#### Task brief
In the data below, find each line that contains the word "factor" and copy it.

Plain-text document sources:
== Segment start ==

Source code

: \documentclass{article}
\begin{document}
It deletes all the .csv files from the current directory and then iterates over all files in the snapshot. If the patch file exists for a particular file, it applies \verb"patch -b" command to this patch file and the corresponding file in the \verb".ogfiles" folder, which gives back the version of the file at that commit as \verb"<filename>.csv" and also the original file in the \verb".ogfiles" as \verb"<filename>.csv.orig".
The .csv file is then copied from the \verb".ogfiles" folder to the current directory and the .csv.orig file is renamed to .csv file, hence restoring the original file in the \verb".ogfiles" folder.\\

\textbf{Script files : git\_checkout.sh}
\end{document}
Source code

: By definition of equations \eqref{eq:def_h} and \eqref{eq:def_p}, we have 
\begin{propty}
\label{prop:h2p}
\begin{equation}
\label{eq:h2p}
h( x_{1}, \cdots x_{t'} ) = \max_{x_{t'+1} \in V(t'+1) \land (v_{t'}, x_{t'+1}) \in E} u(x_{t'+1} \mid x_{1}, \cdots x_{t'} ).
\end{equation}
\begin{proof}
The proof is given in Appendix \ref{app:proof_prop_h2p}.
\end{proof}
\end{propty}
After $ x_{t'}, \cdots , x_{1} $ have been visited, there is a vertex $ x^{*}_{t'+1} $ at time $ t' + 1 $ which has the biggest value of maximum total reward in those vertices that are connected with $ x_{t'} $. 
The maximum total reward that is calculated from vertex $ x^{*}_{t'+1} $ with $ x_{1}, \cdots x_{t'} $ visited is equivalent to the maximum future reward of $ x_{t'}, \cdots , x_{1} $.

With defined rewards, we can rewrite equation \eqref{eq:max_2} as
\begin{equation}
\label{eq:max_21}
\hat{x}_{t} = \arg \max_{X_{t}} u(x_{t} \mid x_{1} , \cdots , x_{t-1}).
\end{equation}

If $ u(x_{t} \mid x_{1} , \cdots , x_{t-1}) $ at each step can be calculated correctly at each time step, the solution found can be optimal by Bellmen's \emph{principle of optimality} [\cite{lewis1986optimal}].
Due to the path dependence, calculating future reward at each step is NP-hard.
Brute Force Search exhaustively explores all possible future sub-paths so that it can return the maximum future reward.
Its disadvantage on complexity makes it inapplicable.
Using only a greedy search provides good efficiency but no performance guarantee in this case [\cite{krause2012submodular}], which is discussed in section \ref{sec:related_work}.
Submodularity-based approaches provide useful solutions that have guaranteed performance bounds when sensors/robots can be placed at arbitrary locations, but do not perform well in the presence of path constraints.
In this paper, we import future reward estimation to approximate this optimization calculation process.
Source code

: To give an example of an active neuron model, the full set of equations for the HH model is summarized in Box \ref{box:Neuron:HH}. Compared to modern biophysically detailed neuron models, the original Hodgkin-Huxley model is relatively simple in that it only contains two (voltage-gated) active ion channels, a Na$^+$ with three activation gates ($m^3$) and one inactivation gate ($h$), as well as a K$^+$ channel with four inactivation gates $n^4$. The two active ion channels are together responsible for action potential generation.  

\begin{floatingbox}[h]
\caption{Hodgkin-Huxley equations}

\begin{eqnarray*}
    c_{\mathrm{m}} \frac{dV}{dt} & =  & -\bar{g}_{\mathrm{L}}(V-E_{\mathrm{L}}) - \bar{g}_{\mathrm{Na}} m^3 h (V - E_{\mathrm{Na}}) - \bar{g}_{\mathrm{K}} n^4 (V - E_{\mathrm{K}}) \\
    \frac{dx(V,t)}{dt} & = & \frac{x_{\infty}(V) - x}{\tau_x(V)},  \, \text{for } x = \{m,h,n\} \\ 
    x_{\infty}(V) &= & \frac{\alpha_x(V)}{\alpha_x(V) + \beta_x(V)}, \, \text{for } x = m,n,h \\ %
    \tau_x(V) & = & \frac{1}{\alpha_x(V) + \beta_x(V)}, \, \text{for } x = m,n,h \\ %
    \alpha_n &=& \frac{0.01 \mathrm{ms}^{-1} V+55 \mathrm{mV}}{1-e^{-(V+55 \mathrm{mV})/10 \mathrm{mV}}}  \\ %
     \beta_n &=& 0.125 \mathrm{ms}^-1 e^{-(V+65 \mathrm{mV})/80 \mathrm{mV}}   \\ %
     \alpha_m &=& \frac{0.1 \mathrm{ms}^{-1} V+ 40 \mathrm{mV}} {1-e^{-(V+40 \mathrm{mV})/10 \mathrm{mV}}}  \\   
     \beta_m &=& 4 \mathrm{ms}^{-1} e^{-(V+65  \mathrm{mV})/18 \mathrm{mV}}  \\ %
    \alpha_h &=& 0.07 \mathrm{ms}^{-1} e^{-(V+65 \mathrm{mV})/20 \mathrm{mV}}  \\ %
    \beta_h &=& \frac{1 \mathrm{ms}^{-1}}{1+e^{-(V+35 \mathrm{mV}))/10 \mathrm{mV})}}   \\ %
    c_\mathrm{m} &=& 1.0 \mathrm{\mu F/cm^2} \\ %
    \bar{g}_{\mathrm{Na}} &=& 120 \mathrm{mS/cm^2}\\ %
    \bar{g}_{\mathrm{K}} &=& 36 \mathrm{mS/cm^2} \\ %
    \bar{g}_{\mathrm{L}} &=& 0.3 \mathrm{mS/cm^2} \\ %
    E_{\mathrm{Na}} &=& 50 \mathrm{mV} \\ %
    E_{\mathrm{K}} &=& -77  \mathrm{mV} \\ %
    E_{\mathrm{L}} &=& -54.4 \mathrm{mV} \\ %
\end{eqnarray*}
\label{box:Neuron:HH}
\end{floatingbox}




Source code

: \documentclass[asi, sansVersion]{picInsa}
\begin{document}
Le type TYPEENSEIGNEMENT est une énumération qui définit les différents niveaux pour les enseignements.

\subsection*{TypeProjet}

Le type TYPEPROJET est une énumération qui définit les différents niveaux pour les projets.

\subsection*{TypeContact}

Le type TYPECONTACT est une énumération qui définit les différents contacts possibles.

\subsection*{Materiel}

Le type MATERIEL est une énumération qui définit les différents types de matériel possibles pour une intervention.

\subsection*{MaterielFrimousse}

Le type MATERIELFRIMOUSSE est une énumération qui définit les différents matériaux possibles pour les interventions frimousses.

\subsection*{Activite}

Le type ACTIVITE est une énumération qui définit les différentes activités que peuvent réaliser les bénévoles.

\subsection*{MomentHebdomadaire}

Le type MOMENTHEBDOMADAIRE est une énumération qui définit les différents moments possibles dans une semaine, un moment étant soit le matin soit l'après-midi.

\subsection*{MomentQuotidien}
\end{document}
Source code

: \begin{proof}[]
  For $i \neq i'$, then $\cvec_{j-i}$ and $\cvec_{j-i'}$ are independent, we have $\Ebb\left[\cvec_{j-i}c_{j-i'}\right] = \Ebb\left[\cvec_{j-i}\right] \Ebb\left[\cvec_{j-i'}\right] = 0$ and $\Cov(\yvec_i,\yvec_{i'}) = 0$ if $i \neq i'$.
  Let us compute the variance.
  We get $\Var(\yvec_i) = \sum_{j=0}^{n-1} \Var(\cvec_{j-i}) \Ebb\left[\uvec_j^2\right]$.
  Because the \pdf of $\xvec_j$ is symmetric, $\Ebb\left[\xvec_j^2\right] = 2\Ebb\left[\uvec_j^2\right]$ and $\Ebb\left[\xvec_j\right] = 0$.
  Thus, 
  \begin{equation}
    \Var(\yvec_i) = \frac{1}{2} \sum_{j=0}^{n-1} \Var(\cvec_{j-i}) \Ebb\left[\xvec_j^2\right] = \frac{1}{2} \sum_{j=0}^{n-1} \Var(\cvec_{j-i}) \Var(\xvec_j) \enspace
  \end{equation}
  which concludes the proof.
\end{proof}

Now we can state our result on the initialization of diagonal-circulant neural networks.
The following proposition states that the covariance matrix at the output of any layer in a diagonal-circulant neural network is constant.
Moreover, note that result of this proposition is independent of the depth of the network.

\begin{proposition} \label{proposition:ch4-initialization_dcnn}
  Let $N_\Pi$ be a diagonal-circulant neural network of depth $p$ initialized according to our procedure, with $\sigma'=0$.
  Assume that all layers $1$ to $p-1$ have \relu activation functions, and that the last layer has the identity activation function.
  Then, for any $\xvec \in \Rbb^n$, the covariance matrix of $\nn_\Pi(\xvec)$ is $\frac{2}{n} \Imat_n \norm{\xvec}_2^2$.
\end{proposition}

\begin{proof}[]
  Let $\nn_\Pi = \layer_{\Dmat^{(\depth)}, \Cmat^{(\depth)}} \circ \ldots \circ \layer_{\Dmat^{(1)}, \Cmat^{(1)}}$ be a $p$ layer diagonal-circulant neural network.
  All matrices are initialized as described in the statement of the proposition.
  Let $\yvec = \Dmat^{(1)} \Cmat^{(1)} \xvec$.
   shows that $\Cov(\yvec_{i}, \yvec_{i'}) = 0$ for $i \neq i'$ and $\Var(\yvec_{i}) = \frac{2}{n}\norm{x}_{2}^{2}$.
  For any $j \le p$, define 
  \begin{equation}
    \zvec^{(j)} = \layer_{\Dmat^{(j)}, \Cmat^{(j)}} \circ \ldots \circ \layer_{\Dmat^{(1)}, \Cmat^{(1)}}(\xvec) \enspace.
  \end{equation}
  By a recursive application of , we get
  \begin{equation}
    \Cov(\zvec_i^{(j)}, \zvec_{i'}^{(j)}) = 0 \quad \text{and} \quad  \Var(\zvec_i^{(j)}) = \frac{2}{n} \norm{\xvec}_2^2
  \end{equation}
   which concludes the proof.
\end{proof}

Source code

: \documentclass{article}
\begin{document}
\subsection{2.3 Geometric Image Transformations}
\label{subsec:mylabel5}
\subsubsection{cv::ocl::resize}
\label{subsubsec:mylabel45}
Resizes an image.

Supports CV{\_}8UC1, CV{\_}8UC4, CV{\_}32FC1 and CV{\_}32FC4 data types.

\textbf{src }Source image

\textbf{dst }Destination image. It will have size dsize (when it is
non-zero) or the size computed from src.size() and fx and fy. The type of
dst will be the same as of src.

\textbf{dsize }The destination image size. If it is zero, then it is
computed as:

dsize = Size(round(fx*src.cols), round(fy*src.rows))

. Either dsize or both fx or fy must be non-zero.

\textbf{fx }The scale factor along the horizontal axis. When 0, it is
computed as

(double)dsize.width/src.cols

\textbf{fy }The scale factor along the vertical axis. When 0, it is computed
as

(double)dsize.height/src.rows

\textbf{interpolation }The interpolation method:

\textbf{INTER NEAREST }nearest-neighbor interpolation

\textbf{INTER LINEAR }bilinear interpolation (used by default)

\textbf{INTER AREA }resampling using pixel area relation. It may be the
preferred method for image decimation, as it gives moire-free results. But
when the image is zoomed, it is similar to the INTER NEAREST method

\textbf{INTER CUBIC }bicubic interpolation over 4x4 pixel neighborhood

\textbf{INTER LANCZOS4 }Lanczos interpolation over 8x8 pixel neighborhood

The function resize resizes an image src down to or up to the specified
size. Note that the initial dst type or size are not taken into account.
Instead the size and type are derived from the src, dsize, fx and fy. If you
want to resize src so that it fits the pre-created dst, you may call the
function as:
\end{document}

== Segment end ==

#### Task result
\textbf{fx }The scale factor along the horizontal axis. When 0, it is
\textbf{fy }The scale factor along the vertical axis. When 0, it is computed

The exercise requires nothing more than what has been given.